▶ **Dataset excerpts**:
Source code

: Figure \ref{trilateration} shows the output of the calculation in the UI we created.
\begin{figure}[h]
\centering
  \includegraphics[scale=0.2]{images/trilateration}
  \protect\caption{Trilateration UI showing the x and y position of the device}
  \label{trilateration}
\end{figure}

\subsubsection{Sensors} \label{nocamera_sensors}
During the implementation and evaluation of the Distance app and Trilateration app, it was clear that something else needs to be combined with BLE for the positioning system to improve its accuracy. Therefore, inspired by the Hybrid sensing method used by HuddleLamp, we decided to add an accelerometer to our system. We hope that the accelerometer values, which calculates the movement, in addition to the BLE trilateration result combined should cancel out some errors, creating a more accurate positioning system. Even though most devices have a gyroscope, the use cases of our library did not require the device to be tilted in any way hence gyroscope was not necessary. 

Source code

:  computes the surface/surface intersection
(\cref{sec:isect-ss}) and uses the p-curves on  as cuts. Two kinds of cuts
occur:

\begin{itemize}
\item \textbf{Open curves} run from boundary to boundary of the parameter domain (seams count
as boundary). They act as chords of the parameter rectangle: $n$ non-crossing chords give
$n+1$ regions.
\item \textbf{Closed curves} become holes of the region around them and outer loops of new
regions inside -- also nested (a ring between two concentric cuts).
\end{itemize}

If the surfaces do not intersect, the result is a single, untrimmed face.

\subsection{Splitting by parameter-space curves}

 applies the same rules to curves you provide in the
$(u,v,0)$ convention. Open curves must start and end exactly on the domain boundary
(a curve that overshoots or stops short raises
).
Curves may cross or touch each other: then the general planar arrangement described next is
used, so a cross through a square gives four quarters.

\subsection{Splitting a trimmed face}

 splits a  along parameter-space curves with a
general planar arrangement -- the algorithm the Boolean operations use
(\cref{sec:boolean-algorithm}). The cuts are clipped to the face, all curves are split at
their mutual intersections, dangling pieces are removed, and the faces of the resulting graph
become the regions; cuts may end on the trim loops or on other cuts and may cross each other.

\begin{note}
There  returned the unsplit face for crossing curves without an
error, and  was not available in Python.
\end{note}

▶ **About this task**:
Report all lines of the data above that include the string "arrangement".

▶ **Response to this exercise**:
Curves may cross or touch each other: then the general planar arrangement described next is
general planar arrangement -- the algorithm the Boolean operations use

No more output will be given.